The left panel lists all connected databases. Use the checkbox next to each database to grant or revoke access for the group. When you select a database, the right panel shows a tree of its schemas, tables, and columns.
Table Access Levels
Each table in the permission tree can have one of three access levels:
Full access — All columns in the table are accessible. The group can query any data in this table.
Partial access — Only specific columns are accessible. Use this to hide sensitive columns (e.g. salary, SSN, personal email) while still allowing queries on the rest of the table.
No access — The table is completely hidden from the group. Members cannot query it or see it in the schema browser.
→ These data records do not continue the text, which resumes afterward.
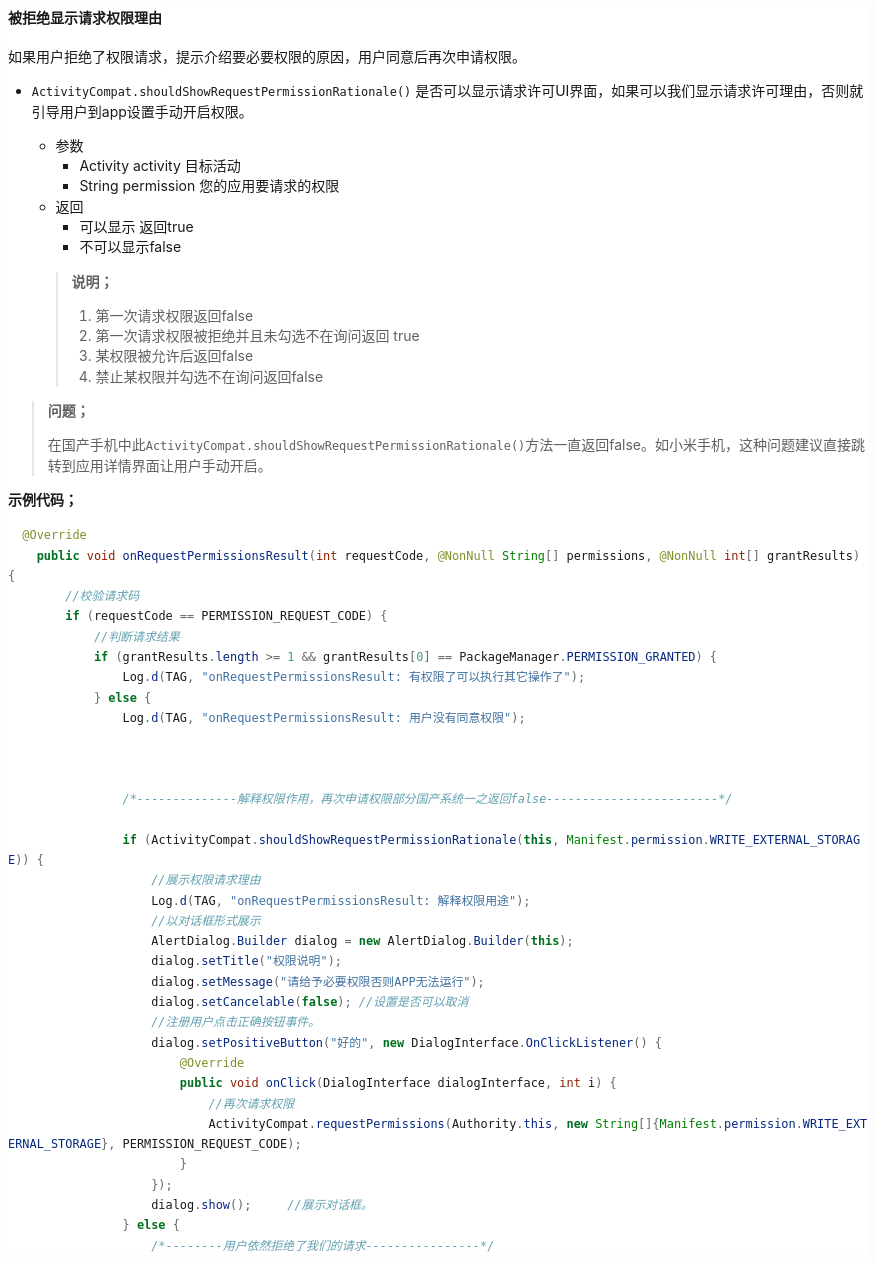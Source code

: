 

#### 被拒绝显示请求权限理由

如果用户拒绝了权限请求，提示介绍要必要权限的原因，用户同意后再次申请权限。

- `ActivityCompat.shouldShowRequestPermissionRationale()` 是否可以显示请求许可UI界面，如果可以我们显示请求许可理由，否则就引导用户到app设置手动开启权限。

  - 参数
    - Activity activity 目标活动
    - String permission 您的应用要请求的权限
  - 返回
    - 可以显示 返回true
    - 不可以显示false

  > **说明；**
  >
  > 1. 第一次请求权限返回false
  > 2. 第一次请求权限被拒绝并且未勾选不在询问返回 true
  > 3. 某权限被允许后返回false
  > 4. 禁止某权限并勾选不在询问返回false

>  **问题；**
>
> 在国产手机中此`ActivityCompat.shouldShowRequestPermissionRationale()`方法一直返回false。如小米手机，这种问题建议直接跳转到应用详情界面让用户手动开启。

**示例代码；**

```java
  @Override
    public void onRequestPermissionsResult(int requestCode, @NonNull String[] permissions, @NonNull int[] grantResults) {
        //校验请求码
        if (requestCode == PERMISSION_REQUEST_CODE) {
            //判断请求结果
            if (grantResults.length >= 1 && grantResults[0] == PackageManager.PERMISSION_GRANTED) {
                Log.d(TAG, "onRequestPermissionsResult: 有权限了可以执行其它操作了");
            } else {
                Log.d(TAG, "onRequestPermissionsResult: 用户没有同意权限");



                /*--------------解释权限作用，再次申请权限部分国产系统一之返回false------------------------*/

                if (ActivityCompat.shouldShowRequestPermissionRationale(this, Manifest.permission.WRITE_EXTERNAL_STORAGE)) {
                    //展示权限请求理由
                    Log.d(TAG, "onRequestPermissionsResult: 解释权限用途");
                    //以对话框形式展示
                    AlertDialog.Builder dialog = new AlertDialog.Builder(this);
                    dialog.setTitle("权限说明");
                    dialog.setMessage("请给予必要权限否则APP无法运行");
                    dialog.setCancelable(false); //设置是否可以取消
                    //注册用户点击正确按钮事件。
                    dialog.setPositiveButton("好的", new DialogInterface.OnClickListener() {
                        @Override
                        public void onClick(DialogInterface dialogInterface, int i) {
                            //再次请求权限
                            ActivityCompat.requestPermissions(Authority.this, new String[]{Manifest.permission.WRITE_EXTERNAL_STORAGE}, PERMISSION_REQUEST_CODE);
                        }
                    });
                    dialog.show();     //展示对话框。
                } else {
                    /*--------用户依然拒绝了我们的请求----------------*/
```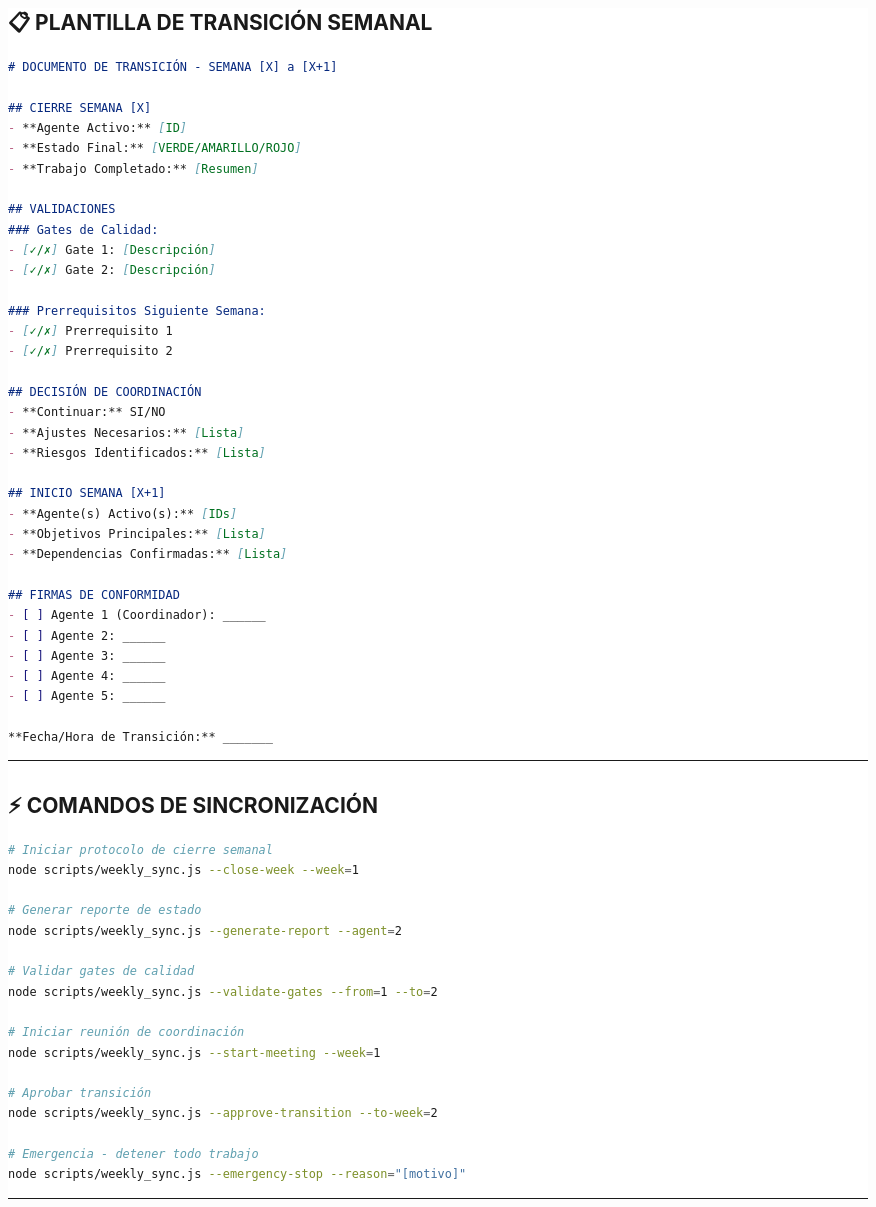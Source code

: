 
## 📋 **PLANTILLA DE TRANSICIÓN SEMANAL**

```markdown
# DOCUMENTO DE TRANSICIÓN - SEMANA [X] a [X+1]

## CIERRE SEMANA [X]
- **Agente Activo:** [ID]
- **Estado Final:** [VERDE/AMARILLO/ROJO]
- **Trabajo Completado:** [Resumen]

## VALIDACIONES
### Gates de Calidad:
- [✓/✗] Gate 1: [Descripción]
- [✓/✗] Gate 2: [Descripción]

### Prerrequisitos Siguiente Semana:
- [✓/✗] Prerrequisito 1
- [✓/✗] Prerrequisito 2

## DECISIÓN DE COORDINACIÓN
- **Continuar:** SI/NO
- **Ajustes Necesarios:** [Lista]
- **Riesgos Identificados:** [Lista]

## INICIO SEMANA [X+1]
- **Agente(s) Activo(s):** [IDs]
- **Objetivos Principales:** [Lista]
- **Dependencias Confirmadas:** [Lista]

## FIRMAS DE CONFORMIDAD
- [ ] Agente 1 (Coordinador): ______
- [ ] Agente 2: ______
- [ ] Agente 3: ______
- [ ] Agente 4: ______
- [ ] Agente 5: ______

**Fecha/Hora de Transición:** _______
```

---

## ⚡ **COMANDOS DE SINCRONIZACIÓN**

```bash
# Iniciar protocolo de cierre semanal
node scripts/weekly_sync.js --close-week --week=1

# Generar reporte de estado
node scripts/weekly_sync.js --generate-report --agent=2

# Validar gates de calidad
node scripts/weekly_sync.js --validate-gates --from=1 --to=2

# Iniciar reunión de coordinación
node scripts/weekly_sync.js --start-meeting --week=1

# Aprobar transición
node scripts/weekly_sync.js --approve-transition --to-week=2

# Emergencia - detener todo trabajo
node scripts/weekly_sync.js --emergency-stop --reason="[motivo]"
```

---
Setting column-level restrictions
To configure partial access, expand a table in the tree and uncheck individual columns you want to restrict. The table's checkbox will change to a dash to indicate partial access. Only checked columns will be queryable by group members.
Tri-State Checkboxes
The permission tree uses tri-state checkboxes to show the current access level at a glance:
Checked (✓) — Full access to the item and everything below it.
Dash (—) — Partial access. Some child items are enabled and some are not. For example, a table shows a dash when only some of its columns are checked.
Empty — No access.
Clicking a checkbox cycles through these states. You can also use the search bar to quickly find specific tables or columns within a large schema.
Permission Merging Across Groups
When a member belongs to multiple access groups, their effective permissions are the union of all group permissions — the most permissive setting wins.
For example, if Group A grants access to the "orders" table but not the "customers" table, and Group B grants access to "customers" but not "orders", a member in both groups can access both tables. Similarly, if Group A allows columns A, B, C on a table and Group B allows columns B, C, D, the member can access columns A, B, C, and D.
Dashboard Viewers & Access Groups
Members with the Dashboard Viewer role can only view dashboards — they cannot use Blaze Chat or query data directly. However, access groups still control which data appears in their dashboards. If a Dashboard Viewer is in a group that restricts access to certain tables, those tables' data will not appear in any dashboard the viewer opens.
When No Groups Exist
If your workspace has no access groups, database access is configured directly during the invite process. You select which databases the invitee can access from a dropdown in the invite dialog. Once you create your first access group, database access shifts to being managed through groups instead.